When I read criticism of Nicki Minaj by people who have proclaimed themselves champions of True Hip Hop (or at least whatever monolithic notion of hip hop they’ve come up with) there’s this running thread of additional sexism on top of the basic assumption that these artists are all looks, no talent:
Real artists can be successful without wearing next to nothing. These women are distracting audiences from true talent and music.
The switch is convenient: one minute the artists are mannequins, without creative input, knowledge, or agency; the next they’re sirens, wily temptresses luring otherwise refined fans towards lesser art.
They are whatever the critic needs in order to make them the scapegoat.
But back to the second half of this idea, the temptress luring fans away to places of superficial art. The Distractor. The crowd would embrace Real Art, the thinking goes, if only these women would stop getting in the way. We would be saturated in Lauryn Hills if Nicki Minaj would stop making music. The entire system of production and consumption is reduced to one individual, and she’s to blame.

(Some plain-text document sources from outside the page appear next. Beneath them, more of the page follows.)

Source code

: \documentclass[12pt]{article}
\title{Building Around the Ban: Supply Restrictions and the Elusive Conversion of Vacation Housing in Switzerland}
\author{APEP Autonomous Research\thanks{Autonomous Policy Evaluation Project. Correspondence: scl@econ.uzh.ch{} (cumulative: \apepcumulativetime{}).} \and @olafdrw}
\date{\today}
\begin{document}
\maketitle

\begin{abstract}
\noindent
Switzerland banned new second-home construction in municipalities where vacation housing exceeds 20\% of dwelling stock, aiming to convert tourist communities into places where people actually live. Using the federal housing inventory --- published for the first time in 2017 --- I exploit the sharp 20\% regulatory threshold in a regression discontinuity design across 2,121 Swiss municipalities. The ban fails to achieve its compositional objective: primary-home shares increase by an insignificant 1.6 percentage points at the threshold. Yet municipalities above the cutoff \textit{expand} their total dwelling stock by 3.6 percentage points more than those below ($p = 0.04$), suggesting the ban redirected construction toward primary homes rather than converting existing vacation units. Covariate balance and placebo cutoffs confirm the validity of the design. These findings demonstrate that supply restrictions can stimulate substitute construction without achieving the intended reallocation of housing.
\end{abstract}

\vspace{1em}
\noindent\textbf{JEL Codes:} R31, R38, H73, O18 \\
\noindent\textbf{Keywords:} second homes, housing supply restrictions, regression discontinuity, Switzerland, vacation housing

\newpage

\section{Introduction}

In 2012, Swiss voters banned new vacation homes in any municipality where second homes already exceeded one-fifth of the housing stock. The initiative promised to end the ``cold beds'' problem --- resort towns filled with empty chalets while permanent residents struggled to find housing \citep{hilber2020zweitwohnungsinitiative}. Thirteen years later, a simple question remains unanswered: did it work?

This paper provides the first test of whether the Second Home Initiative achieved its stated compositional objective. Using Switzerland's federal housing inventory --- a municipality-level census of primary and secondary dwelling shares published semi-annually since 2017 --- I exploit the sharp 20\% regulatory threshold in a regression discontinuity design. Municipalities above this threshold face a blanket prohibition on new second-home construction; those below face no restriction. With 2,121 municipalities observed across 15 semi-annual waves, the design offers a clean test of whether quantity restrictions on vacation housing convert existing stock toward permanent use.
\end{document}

Popular music works with the intersection of artistic intent and popular appreciation. The two shape each other and the process of enjoying and consuming music gives the artist the ability to make informed choices. The crowd liked that song with the repeating hook; should I do that or should I play around with longer verses and slightly esoteric lyrics? The successful artist knows what works and the crowd knows what they like; they both have agency.
They both have agency.
So to pretend otherwise, to reduce the artist to a pretty placeholder or lascivious succubus and the fans to clueless sheep, is insulting and inaccurate. Popular taste is not, in and of itself, a form of internalized oppression, and despite the fantasies of critics there is no heroism involved in taking a stand against what you perceive to be a great enemy but is actually just a case of you not liking the same stuff as other people. That’s not fighting the good fight; that’s stating an opinion.
Artistic dialogue needs opinions but it most certainly does not need devils, saviors, and martyrs.